Le passé insoupçonné d’une enfant adoptée
En recherchant ses parents biologiques, une femme se découvre des racines insoupçonnées.
Comme tous les enfants adoptés, j’ai grandi avec le désir d’en savoir plus sur mes origines.
Il y a quelques années, après le décès de mes parents adoptifs, je décidai d’entreprendre des démarches officielles.
Trois ans plus tard, je reçus du gouvernement du Nouveau-Brunswick une lettre relatant dans le détail les origines de ma naissance, survenue 40 ans plus tôt.
J’avais été le fruit d’une aventure d’un soir entre une fille de 17 ans et un athlète de l’école secondaire. À l’époque, comme le voulait la pratique, ma mère biologique quitta la Nouvelle-Écosse pour le Nouveau-Brunswick où elle accoucha. Sa famille et j’imagine les bonnes mœurs la contraignirent à me donner en adoption.
Forte de ces quelques données et d’informations non fondées entendues d’une amie de la famille selon lesquelles mes parents biologiques étaient d’origine scandinave (ce qui expliquait mes cheveux blonds et mon teint pâle), j’avais demandé à rencontrer ma mère biologique.

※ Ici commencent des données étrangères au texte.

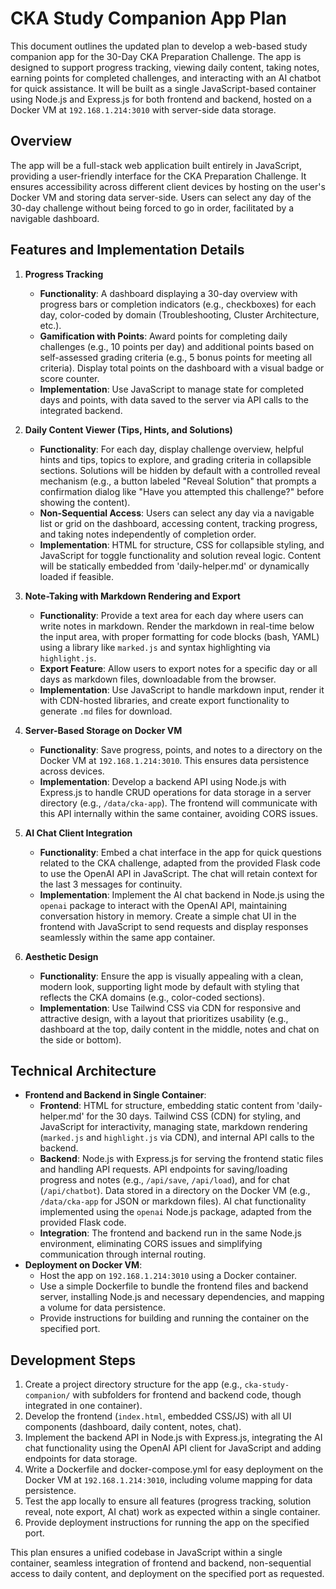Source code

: # CKA Study Companion App Plan

This document outlines the updated plan to develop a web-based study companion app for the 30-Day CKA Preparation Challenge. The app is designed to support progress tracking, viewing daily content, taking notes, earning points for completed challenges, and interacting with an AI chatbot for quick assistance. It will be built as a single JavaScript-based container using Node.js and Express.js for both frontend and backend, hosted on a Docker VM at `192.168.1.214:3010` with server-side data storage.

## Overview
The app will be a full-stack web application built entirely in JavaScript, providing a user-friendly interface for the CKA Preparation Challenge. It ensures accessibility across different client devices by hosting on the user's Docker VM and storing data server-side. Users can select any day of the 30-day challenge without being forced to go in order, facilitated by a navigable dashboard.

## Features and Implementation Details
1. **Progress Tracking**
   - **Functionality**: A dashboard displaying a 30-day overview with progress bars or completion indicators (e.g., checkboxes) for each day, color-coded by domain (Troubleshooting, Cluster Architecture, etc.).
   - **Gamification with Points**: Award points for completing daily challenges (e.g., 10 points per day) and additional points based on self-assessed grading criteria (e.g., 5 bonus points for meeting all criteria). Display total points on the dashboard with a visual badge or score counter.
   - **Implementation**: Use JavaScript to manage state for completed days and points, with data saved to the server via API calls to the integrated backend.

2. **Daily Content Viewer (Tips, Hints, and Solutions)**
   - **Functionality**: For each day, display challenge overview, helpful hints and tips, topics to explore, and grading criteria in collapsible sections. Solutions will be hidden by default with a controlled reveal mechanism (e.g., a button labeled "Reveal Solution" that prompts a confirmation dialog like "Have you attempted this challenge?" before showing the content).
   - **Non-Sequential Access**: Users can select any day via a navigable list or grid on the dashboard, accessing content, tracking progress, and taking notes independently of completion order.
   - **Implementation**: HTML for structure, CSS for collapsible styling, and JavaScript for toggle functionality and solution reveal logic. Content will be statically embedded from 'daily-helper.md' or dynamically loaded if feasible.

3. **Note-Taking with Markdown Rendering and Export**
   - **Functionality**: Provide a text area for each day where users can write notes in markdown. Render the markdown in real-time below the input area, with proper formatting for code blocks (bash, YAML) using a library like `marked.js` and syntax highlighting via `highlight.js`.
   - **Export Feature**: Allow users to export notes for a specific day or all days as markdown files, downloadable from the browser.
   - **Implementation**: Use JavaScript to handle markdown input, render it with CDN-hosted libraries, and create export functionality to generate `.md` files for download.

4. **Server-Based Storage on Docker VM**
   - **Functionality**: Save progress, points, and notes to a directory on the Docker VM at `192.168.1.214:3010`. This ensures data persistence across devices.
   - **Implementation**: Develop a backend API using Node.js with Express.js to handle CRUD operations for data storage in a server directory (e.g., `/data/cka-app`). The frontend will communicate with this API internally within the same container, avoiding CORS issues.

5. **AI Chat Client Integration**
   - **Functionality**: Embed a chat interface in the app for quick questions related to the CKA challenge, adapted from the provided Flask code to use the OpenAI API in JavaScript. The chat will retain context for the last 3 messages for continuity.
   - **Implementation**: Implement the AI chat backend in Node.js using the `openai` package to interact with the OpenAI API, maintaining conversation history in memory. Create a simple chat UI in the frontend with JavaScript to send requests and display responses seamlessly within the same app container.

6. **Aesthetic Design**
   - **Functionality**: Ensure the app is visually appealing with a clean, modern look, supporting light mode by default with styling that reflects the CKA domains (e.g., color-coded sections).
   - **Implementation**: Use Tailwind CSS via CDN for responsive and attractive design, with a layout that prioritizes usability (e.g., dashboard at the top, daily content in the middle, notes and chat on the side or bottom).

## Technical Architecture
- **Frontend and Backend in Single Container**:
  - **Frontend**: HTML for structure, embedding static content from 'daily-helper.md' for the 30 days. Tailwind CSS (CDN) for styling, and JavaScript for interactivity, managing state, markdown rendering (`marked.js` and `highlight.js` via CDN), and internal API calls to the backend.
  - **Backend**: Node.js with Express.js for serving the frontend static files and handling API requests. API endpoints for saving/loading progress and notes (e.g., `/api/save`, `/api/load`), and for chat (`/api/chatbot`). Data stored in a directory on the Docker VM (e.g., `/data/cka-app` for JSON or markdown files). AI chat functionality implemented using the `openai` Node.js package, adapted from the provided Flask code.
  - **Integration**: The frontend and backend run in the same Node.js environment, eliminating CORS issues and simplifying communication through internal routing.
- **Deployment on Docker VM**:
  - Host the app on `192.168.1.214:3010` using a Docker container.
  - Use a simple Dockerfile to bundle the frontend files and backend server, installing Node.js and necessary dependencies, and mapping a volume for data persistence.
  - Provide instructions for building and running the container on the specified port.

## Development Steps
1. Create a project directory structure for the app (e.g., `cka-study-companion/` with subfolders for frontend and backend code, though integrated in one container).
2. Develop the frontend (`index.html`, embedded CSS/JS) with all UI components (dashboard, daily content, notes, chat).
3. Implement the backend API in Node.js with Express.js, integrating the AI chat functionality using the OpenAI API client for JavaScript and adding endpoints for data storage.
4. Write a Dockerfile and docker-compose.yml for easy deployment on the Docker VM at `192.168.1.214:3010`, including volume mapping for data persistence.
5. Test the app locally to ensure all features (progress tracking, solution reveal, note export, AI chat) work as expected within a single container.
6. Provide deployment instructions for running the app on the specified port.

This plan ensures a unified codebase in JavaScript within a single container, seamless integration of frontend and backend, non-sequential access to daily content, and deployment on the specified port as requested.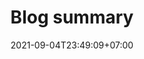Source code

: ---
title: "Blog summary"
date: 2021-09-04T23:49:09+07:00
description : "ini descripksi daro summray"
---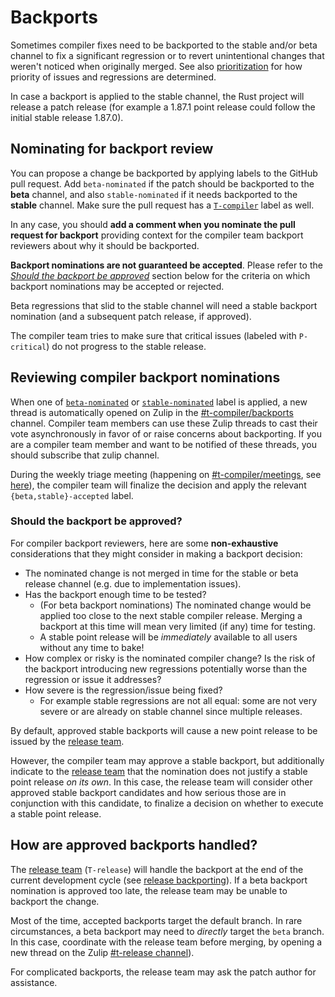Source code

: # Backports

Sometimes compiler fixes need to be backported to the stable and/or beta channel to fix a
significant regression or to revert unintentional changes that weren't noticed when originally
merged. See also [prioritization](./prioritization.md) for how priority of issues and regressions
are determined.

In case a backport is applied to the stable channel, the Rust project will release a patch release
(for example a 1.87.1 point release could follow the initial stable release 1.87.0).

## Nominating for backport review

You can propose a change be backported by applying labels to the GitHub pull request. Add
`beta-nominated` if the patch should be backported to the **beta** channel, and also
`stable-nominated` if it needs backported to the **stable** channel. Make sure the pull request has
a [`T-compiler`] label as well.

In any case, you should **add a comment when you nominate the pull request for backport** providing
context for the compiler team backport reviewers about why it should be backported.

**Backport nominations are not guaranteed be accepted**. Please refer to the [*Should the backport
be approved*](#should-the-backport-be-approved) section below for the criteria on which backport
nominations may be accepted or rejected.

Beta regressions that slid to the stable channel will need a stable backport nomination (and a
subsequent patch release, if approved).

The compiler team tries to make sure that critical issues (labeled with `P-critical`) do not
progress to the stable release.

## Reviewing compiler backport nominations

When one of [`beta-nominated`] or [`stable-nominated`] label is applied, a new thread is
automatically opened on Zulip in the [#t-compiler/backports] channel. Compiler team members can use
these Zulip threads to cast their vote asynchronously in favor of or raise concerns about
backporting. If you are a compiler team member and want to be notified of these threads, you should
subscribe that zulip channel.

During the weekly triage meeting (happening on [#t-compiler/meetings], see [here](./meetings.md)),
the compiler team will finalize the decision and apply the relevant `{beta,stable}-accepted` label.

### Should the backport be approved?

For compiler backport reviewers, here are some **non-exhaustive** considerations that they might
consider in making a backport decision:

- The nominated change is not merged in time for the stable or beta release channel (e.g. due to
  implementation issues).
- Has the backport enough time to be tested?
  - (For beta backport nominations) The nominated change would be applied too close to the next
    stable compiler release. Merging a backport at this time will mean very limited (if any) time
    for testing.
  - A stable point release will be *immediately* available to all users without any time to bake!
- How complex or risky is the nominated compiler change? Is the risk of the backport introducing new
  regressions potentially worse than the regression or issue it addresses?
- How severe is the regression/issue being fixed?
  - For example stable regressions are not all equal: some are not very severe or are already on
    stable channel since multiple releases.

By default, approved stable backports will cause a new point release to be issued by the [release
team](../release/backporting.md#stable-backporting-in-rust-langrust).

However, the compiler team may approve a stable backport, but additionally indicate to the [release
team](../release/backporting.md) that the nomination does not justify a stable point release *on its
own*. In this case, the release team will consider other approved stable backport candidates and how
serious those are in conjunction with this candidate, to finalize a decision on whether to execute a
stable point release.

## How are approved backports handled?

The [release team](../release/index.md) (`T-release`) will handle the backport at the end of the
current development cycle (see [release backporting](../release/backporting.md)). If a beta backport
nomination is approved too late, the release team may be unable to backport the change.

Most of the time, accepted backports target the default branch. In rare circumstances, a beta
backport may need to *directly* target the `beta` branch. In this case, coordinate with the release
team before merging, by opening a new thread on the Zulip [#t-release
channel](https://rust-lang.zulipchat.com/#narrow/channel/241545-t-release)).

For complicated backports, the release team may ask the patch author for assistance.


[`beta-nominated`]: https://github.com/rust-lang/rust/labels/beta-nominated
[`beta-accepted`]: https://github.com/rust-lang/rust/labels/beta-accepted
[`stable-nominated`]: https://github.com/rust-lang/rust/labels/stable-nominated
[`stable-accepted`]: https://github.com/rust-lang/rust/labels/stable-accepted
[#t-compiler/backports]:
    https://rust-lang.zulipchat.com/#narrow/channel/474880-t-compiler.2Fbackports
[#t-compiler/meetings]: https://rust-lang.zulipchat.com/#narrow/channel/238009-t-compiler.2Fmeetings
[`T-compiler`]: https://github.com/rust-lang/rust/labels/T-compiler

Quatre ans plus tard – après tout ce temps, j’avais cessé d’y croire -, je reçus un appel du gouvernement qui m’informait que ma mère biologique était décédée. Je me revois assise, sans voix, le combiné vissé à l’oreille. Comment pleure-t-on la mort d’une personne qu’on n’a jamais rencontrée mais avec qui l’on partage un lien vital ? Il semble qu’elle avait aussi entrepris des démarches pour me rencontrer à peu près à la même époque. La voix masculine au bout du fil m’annonça ensuite que j’avais un demi-frère qui vivait à Vancouver. Un frère ! Si lui et moi étions d’accord, l’agence pouvait nous mettre en contact. Je n’hésitai pas une seconde.
De 10 ans mon cadet, ce « nouveau » frère qui avait grandi auprès de ma mère biologique avait toujours été au courant de mon existence ; il connaissait une histoire que je voulais à tout prix entendre. Voici un extrait de l’un des premiers courriels qu’il m’envoya et qu’en raison des fuseaux horaires, je lus à 2 h du matin :
« Selon ce que j’ai appris au fil des années, quelque part autour de 1967, notre mère tomba amoureuse d’un jeune Noir de Halifax et se retrouva enceinte de toi. […] Son père prit plutôt mal la nouvelle […]. Il paraît qu’il avait poursuivi ton père biologique dans la rue, armé d’une pelle. »
Je me souviens d’avoir réveillé mon mari pour lui annoncer avec excitation qu’il avait peut-être épousée une femme noire. « Je ne connais pas de femme plus blanche que toi », fut tout ce qu’il trouva à dire avant de replonger dans le sommeil. La découverte que j’étais probablement de sang mêlé avait-elle modifié la perception que j’avais de mon identité ?
Outre une explication possible à mes cheveux très frisés, le fait de savoir que j’étais aussi noire que blanche n’avait pas plus d’importance pour moi que si j’avais appris que mon père était roux.
Ce n’était pas une réalité que j’avais eu l’occasion de vivre. Si mes origines avaient révélé un quelconque secret de famille, celui-ci n’aurait pas été le mien mais celui de ma mère biologique, et son existence même aurait été fonction de l’époque obtuse qui m’avait vue naître.
Je suis avant tout reconnaissante : à ce frère que la vie m’a envoyé, à ma mère qui, ne pouvant m’élever, m’avait donné en adoption, et si reconnaissante à mes parents adoptifs qui m’ont appris ce que signifie être aimé.